Acute side effects of PUVA and UVB include skin erythema (which may be painful), hyperpigmentation, xerosis, pruritus, and blistering. Eye goggles are used to decrease the risk of cataract formation. PUVA may cause nausea and vomiting after ingestion of 8-methoxypsoralen, but this may be avoided by the substitution of 5-methoxypsoralen, which is currently available in Europe. Long-term toxicity includes photoaging (PUVA ≈ UVB) and cutaneous carcinogenesis (PUVA > UVB).
Total-Skin Electron Radiotherapy
Total-skin electron-beam radiotherapy (TSEBT) is a technically challenging modality used for the treatment of T1-4 skin disease. Guidelines for TSEBT developed by the European Organization for Research and Treatment of Cancer (EORTC) Cutaneous Lymphoma Project Group are presented in Table 1.
At our institution, these objectives are achieved with a mounted linear accelerator that emits 6-MeV electrons. The patient stands 3.8 meters from the gantry, and just behind a 3.2-mm thick Lexan polycarbonate screen that serves to attenuate and scatter the electron beam, resulting in an electron energy of 3.9 MeV at the skin surface. A total of six treatment positions are designated: anteroposterior, right and left anterior oblique, posteroanterior, and right and left posterior oblique (Figure 1). These positions maximize skin unfolding, thereby improving dose homogeneity in the lateral dimension. Each position is treated with two fields-upper and lower-to maximize dose homogeneity in the vertical dimension.
On treatment day 1, the anteroposterior, right posterior oblique, and left posterior oblique positions are treated. On treatment day 2, the posterior, right anterior oblique, and left anterior oblique positions are treated with the same dose. Over the course of a 48-hour treatment cycle, a patient will receive 2 Gy to the entire skin surface. This pattern continues, with patients receiving treatment 4 days a week for a total of 9 weeks, thereby delivering a total dose of 36 Gy to the skin surface. The depth-dose curves for both a single beam and all six beams are presented in Figure 2, which illustrates how this treatment arrangement satisfies the guidelines for skin dose and soft-tissue dose established by the Cutaneous Lymphoma Project Group.
A complex regimen of patch and boost treatments is utilized to ensure adequate dose delivery to all sites of cutaneous disease. For example, our institution uses 120-kV orthovoltage photons to deliver patch treatments to the soles of feet (14 Gy in 14 fractions, treatment days 1-7 and 30-36) and perineum (18 Gy in 18 fractions, treatment days 1-9 and 28-36). In addition, an electron reflector mounted above the patient's head increases the dose to the scalp. Patients with plaques or tumors that are bleeding, weeping, or painful also receive an upfront boost (2 Gy in 5 fractions) with either electrons or orthovoltage photons.
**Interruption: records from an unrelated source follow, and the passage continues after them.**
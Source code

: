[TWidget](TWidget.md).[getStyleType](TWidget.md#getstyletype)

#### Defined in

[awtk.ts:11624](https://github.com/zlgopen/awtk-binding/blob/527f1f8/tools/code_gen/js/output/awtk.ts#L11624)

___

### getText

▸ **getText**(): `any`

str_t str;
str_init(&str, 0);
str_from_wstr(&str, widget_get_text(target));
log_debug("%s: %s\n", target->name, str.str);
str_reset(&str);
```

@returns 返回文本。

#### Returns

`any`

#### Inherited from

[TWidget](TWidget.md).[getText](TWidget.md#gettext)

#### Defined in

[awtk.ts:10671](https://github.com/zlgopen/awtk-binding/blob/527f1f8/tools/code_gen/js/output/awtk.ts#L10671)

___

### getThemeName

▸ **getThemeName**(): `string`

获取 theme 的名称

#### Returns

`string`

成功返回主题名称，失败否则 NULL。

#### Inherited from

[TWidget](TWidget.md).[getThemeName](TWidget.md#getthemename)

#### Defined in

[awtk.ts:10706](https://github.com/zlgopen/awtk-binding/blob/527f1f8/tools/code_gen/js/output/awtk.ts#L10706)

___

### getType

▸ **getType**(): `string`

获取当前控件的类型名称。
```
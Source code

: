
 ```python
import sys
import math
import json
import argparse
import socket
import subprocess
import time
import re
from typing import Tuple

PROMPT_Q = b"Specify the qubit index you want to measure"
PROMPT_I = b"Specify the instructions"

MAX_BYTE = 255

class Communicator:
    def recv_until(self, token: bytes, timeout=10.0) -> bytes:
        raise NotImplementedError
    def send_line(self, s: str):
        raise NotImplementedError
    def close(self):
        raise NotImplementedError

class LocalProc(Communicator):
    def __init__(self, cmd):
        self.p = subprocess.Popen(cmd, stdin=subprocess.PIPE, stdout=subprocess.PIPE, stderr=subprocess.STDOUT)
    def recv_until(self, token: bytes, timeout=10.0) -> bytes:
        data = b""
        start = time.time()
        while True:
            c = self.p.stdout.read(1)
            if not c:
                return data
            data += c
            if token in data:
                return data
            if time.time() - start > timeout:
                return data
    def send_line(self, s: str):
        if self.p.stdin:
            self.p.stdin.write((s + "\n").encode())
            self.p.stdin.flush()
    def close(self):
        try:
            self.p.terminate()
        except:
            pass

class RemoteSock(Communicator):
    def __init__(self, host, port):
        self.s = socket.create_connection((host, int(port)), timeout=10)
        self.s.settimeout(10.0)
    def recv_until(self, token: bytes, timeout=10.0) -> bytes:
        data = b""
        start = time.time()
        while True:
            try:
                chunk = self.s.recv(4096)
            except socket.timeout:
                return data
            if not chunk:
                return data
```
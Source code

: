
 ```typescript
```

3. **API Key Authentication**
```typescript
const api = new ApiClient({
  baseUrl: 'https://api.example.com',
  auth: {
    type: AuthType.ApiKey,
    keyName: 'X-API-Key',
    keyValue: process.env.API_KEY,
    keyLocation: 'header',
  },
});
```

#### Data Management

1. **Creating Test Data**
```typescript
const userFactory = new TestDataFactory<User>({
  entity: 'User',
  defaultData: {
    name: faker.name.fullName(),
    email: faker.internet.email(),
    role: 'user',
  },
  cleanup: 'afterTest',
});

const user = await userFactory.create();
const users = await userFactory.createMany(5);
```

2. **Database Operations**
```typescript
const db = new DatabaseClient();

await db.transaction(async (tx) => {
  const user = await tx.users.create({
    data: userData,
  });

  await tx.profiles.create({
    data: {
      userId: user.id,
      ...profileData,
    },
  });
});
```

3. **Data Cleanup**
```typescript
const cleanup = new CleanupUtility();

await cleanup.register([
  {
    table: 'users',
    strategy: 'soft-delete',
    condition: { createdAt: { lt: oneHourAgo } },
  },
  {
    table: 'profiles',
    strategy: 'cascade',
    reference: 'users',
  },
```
Asymptomatic plaques and tumors that persist at the end of treatment receive a similar boost.
Acute and chronic morbidity is minimized by using small daily fractions and a complicated shielding regimen that protects the eyes, ears, lips, hands, and feet. Common acute toxicities from TSEBT include mild skin erythema, whole-body alopecia, possible loss of fingernails and toenails, hand and foot edema, and hypohidrosis. In general, TSEBT does not cause serious long-term complications, although permanent nail dystrophy, xerosis, partial scalp alopecia, and fingertip dysesthesias have been described.